Destiny, Rewritten by Kathryn Fitzmaurice
 

Russia, 1910
On the eve my beloved Ryczar was born, under a bright full moon, the north wind whistled and howled. Like a forest spirit gone mad with merriment, it ripped through the Woronzova Kennel and sprawling grounds of Count Vorontsov’s grand country estate. All night long, icy flakes of windswept snow drummed against the stable windows until the last pup was born at dawn.
Lara's Gift by Annemarie O'Brien

Winner California Hawaii Division

Whenever the wind lifted off the river, and sent the trees to dancing, I itched to fly a kite.
I’d race to the great Niagara, plumes of mist rising from plunging waters, wind licking at my face.
 A boy like me knew, just knew which day would be perfect for flying kites.
The Kite That Bridged Two Nations by Alexis O'Neil, Illustrated by Terry Widener
I bought The Kite That Bridged Two Nations at the 2013 SCBWI Summer Conference and loved it.

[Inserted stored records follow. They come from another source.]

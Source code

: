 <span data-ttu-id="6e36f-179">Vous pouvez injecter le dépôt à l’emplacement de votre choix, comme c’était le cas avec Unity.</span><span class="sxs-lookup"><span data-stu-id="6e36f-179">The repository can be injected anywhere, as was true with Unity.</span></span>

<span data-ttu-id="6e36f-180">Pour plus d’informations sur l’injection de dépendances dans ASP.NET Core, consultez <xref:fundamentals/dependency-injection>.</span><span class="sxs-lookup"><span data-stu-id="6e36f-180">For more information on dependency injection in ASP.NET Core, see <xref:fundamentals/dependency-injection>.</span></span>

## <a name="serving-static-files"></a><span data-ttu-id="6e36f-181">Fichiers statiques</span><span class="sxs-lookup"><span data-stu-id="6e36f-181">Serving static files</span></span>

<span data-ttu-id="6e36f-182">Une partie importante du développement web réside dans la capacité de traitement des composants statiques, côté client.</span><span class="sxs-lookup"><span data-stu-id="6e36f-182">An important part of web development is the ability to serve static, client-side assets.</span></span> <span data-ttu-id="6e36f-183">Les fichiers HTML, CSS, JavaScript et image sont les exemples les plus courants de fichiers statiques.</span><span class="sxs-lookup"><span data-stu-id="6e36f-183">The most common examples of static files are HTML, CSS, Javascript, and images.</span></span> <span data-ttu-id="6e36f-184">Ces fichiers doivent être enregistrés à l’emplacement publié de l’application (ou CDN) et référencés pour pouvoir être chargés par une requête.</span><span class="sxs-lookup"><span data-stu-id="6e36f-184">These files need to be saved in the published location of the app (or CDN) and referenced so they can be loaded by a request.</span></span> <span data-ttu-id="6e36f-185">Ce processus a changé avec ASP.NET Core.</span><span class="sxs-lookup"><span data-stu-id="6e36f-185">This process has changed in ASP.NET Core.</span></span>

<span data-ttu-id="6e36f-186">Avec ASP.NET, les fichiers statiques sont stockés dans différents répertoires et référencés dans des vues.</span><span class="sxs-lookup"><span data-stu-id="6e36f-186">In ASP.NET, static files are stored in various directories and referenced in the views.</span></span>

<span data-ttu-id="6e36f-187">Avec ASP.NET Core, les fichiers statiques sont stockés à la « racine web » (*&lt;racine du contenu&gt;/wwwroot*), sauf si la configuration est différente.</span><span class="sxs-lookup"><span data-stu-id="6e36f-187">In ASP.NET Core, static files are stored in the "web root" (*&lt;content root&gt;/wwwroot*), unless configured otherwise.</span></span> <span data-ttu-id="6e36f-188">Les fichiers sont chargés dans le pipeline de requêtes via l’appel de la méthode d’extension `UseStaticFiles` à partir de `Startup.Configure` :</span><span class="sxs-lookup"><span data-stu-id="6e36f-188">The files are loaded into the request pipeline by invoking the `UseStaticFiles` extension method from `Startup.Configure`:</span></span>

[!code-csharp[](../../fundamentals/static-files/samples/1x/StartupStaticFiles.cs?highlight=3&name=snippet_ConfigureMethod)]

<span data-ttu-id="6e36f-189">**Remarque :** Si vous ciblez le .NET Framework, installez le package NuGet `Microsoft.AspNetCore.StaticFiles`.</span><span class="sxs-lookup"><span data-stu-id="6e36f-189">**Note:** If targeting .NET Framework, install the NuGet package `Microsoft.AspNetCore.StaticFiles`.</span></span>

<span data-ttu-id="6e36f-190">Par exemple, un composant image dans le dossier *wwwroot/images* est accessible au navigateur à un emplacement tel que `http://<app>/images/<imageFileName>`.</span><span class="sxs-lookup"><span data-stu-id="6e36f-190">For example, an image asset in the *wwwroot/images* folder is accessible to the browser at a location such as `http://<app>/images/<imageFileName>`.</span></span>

West (Washington, Northern Idaho, Oregon, Alaska, Montana, North Dakota, South Dakota)

Tariq
June 3, 1947
“I know you will make us proud, Tariq” Master Ahmed calls to me as I step onto the dusty sidewalk outside the school gates.
                I lift my palm to my face, fingertips to my forehead, bow, “Khuda hafiz.”
                “And may He guard you as well,” Master Ahmed replies. “Give my best to your parents.”
                “Shukriya.”
A Moment Comes by Jennifer Bradbury
I was unable to find the first page of Bedtime in The Meadow. Here is the Goodreads Description:
It's time for the animals in the meadow to find their way back home to sleep. Butterfly rests on a cattail, dragonflies settle on leaves, and bees gather in their hive. Families of foxes, ducks, and rabbits cuddle close for slumber. The soft padded covers, rounded corners and sturdy board pages make this title a perfect fit for preschoolers!
Bedtime In The Meadow by Stephanie Shaw
1 A year the devil designed.
Portland Oregon –October 16, 1918
I stepped inside the railroad car, and three dozen pairs of eyes peered my way. Gauze masks concealed the passengers’ mouths and noses. The train smelled of my own mask’s cotton, boiling onions, and a whiff of something clammy and sour I took to be fear.
                Keep moving, I told myself.
In the Shadow of Blackbirds by Cat Winters
 
Inside the museum of truly old things, past the food court, the woolly mammoths, and the wheel exhibit, the last Dinosaur Tooth Fairy polishes her collection of fangs.
(I love this line! I must have this book!)
The Dinosaur Tooth Fairy by Martha Brockenbrough, Illustrated by Israel Sanchez

 

 

 

Winner West Division


Does a feather remember it was once a bird?
Does a book remember it was once a word?
Once Upon A Memory by Nina Laden, Illustrated by Renata Liwska
Any favorites? Did you find any Must reads? Write on!